_Work to be completed_:
Only these lines of the data below are wanted: the one with "3) BI - Дашборды в DataLens, Power BI", the one with "проблемных регионов/сотрудников, причин.", and any lines between them, each repeated exactly.

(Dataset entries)
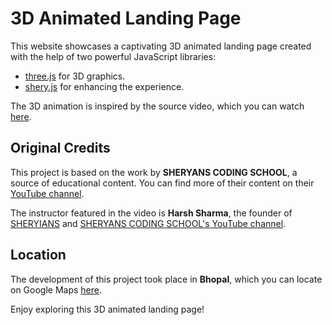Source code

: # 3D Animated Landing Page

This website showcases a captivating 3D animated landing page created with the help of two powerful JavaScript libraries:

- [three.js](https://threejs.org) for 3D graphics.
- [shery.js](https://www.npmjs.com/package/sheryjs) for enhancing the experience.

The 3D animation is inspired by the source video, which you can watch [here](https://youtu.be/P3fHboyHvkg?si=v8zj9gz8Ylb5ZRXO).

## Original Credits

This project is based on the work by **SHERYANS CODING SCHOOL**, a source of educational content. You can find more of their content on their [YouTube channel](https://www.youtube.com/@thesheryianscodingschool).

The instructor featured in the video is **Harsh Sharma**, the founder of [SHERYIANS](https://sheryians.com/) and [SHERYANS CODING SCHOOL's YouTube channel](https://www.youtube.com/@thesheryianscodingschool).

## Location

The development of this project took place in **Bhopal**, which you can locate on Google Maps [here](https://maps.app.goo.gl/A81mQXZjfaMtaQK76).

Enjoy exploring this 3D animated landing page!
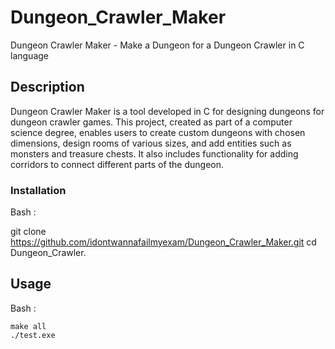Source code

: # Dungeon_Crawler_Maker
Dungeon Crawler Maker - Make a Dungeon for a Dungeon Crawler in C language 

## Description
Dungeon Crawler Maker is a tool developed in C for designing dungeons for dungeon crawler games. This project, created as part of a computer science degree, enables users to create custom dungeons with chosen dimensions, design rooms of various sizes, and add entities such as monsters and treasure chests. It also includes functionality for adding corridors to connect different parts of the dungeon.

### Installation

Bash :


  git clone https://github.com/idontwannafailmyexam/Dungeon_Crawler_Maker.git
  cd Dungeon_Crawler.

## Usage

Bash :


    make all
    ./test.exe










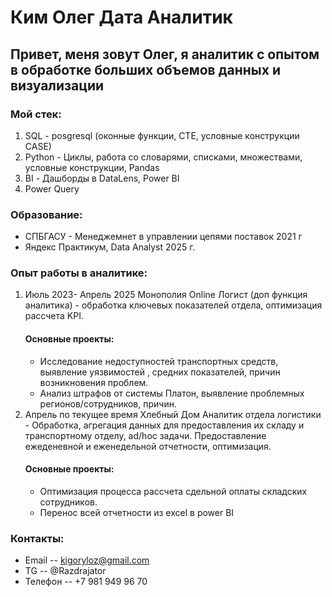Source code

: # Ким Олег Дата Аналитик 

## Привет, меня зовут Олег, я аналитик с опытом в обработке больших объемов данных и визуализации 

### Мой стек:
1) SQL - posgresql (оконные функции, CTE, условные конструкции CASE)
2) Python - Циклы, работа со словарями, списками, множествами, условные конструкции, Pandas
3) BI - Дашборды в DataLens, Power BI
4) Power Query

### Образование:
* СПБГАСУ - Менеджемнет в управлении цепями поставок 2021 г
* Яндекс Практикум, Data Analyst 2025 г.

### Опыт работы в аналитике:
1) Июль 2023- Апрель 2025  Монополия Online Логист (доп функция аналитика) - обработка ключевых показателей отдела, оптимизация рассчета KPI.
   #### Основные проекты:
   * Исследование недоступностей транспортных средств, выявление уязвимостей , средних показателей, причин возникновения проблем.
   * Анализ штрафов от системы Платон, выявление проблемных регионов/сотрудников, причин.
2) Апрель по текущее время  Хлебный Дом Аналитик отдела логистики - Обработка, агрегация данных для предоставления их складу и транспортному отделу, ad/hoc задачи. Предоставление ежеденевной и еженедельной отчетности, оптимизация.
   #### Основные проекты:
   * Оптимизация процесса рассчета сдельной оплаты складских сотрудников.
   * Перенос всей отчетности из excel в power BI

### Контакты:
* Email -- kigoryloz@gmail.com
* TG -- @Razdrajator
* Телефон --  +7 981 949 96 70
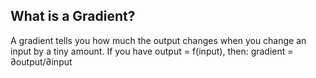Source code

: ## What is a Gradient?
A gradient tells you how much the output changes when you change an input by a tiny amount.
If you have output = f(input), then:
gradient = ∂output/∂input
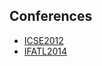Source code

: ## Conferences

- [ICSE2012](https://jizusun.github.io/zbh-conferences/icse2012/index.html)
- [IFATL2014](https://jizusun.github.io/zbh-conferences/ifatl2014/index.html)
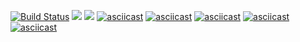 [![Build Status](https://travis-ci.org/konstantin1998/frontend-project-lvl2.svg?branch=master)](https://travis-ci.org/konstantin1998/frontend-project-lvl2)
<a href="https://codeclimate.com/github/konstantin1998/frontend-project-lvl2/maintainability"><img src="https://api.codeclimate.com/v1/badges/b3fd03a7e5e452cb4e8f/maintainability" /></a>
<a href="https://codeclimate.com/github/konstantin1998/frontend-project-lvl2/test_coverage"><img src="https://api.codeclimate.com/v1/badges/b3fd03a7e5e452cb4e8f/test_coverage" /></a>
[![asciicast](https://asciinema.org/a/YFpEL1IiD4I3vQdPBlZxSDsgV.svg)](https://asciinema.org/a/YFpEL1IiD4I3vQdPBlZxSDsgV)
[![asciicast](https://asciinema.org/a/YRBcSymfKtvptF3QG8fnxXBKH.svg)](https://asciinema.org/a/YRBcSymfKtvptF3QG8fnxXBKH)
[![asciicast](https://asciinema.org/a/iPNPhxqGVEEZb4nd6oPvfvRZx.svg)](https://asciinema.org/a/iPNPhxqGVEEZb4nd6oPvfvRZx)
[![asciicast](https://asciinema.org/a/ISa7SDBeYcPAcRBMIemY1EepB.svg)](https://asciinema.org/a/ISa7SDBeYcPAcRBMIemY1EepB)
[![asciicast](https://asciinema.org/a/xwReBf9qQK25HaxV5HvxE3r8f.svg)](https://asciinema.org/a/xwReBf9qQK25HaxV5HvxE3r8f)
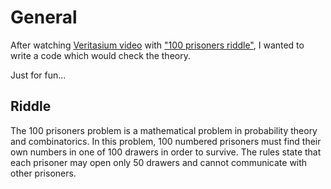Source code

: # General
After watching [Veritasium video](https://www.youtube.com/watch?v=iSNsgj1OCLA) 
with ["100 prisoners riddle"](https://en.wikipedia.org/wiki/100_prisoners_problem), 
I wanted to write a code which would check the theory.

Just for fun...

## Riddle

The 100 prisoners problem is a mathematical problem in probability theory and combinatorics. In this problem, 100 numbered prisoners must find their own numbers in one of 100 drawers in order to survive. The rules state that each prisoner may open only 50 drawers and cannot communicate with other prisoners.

_Task output_:
3) BI - Дашборды в DataLens, Power BI
4) Power Query

### Образование:
* СПБГАСУ - Менеджемнет в управлении цепями поставок 2021 г
* Яндекс Практикум, Data Analyst 2025 г.

### Опыт работы в аналитике:
1) Июль 2023- Апрель 2025  Монополия Online Логист (доп функция аналитика) - обработка ключевых показателей отдела, оптимизация рассчета KPI.
   #### Основные проекты:
   * Исследование недоступностей транспортных средств, выявление уязвимостей , средних показателей, причин возникновения проблем.
   * Анализ штрафов от системы Платон, выявление проблемных регионов/сотрудников, причин.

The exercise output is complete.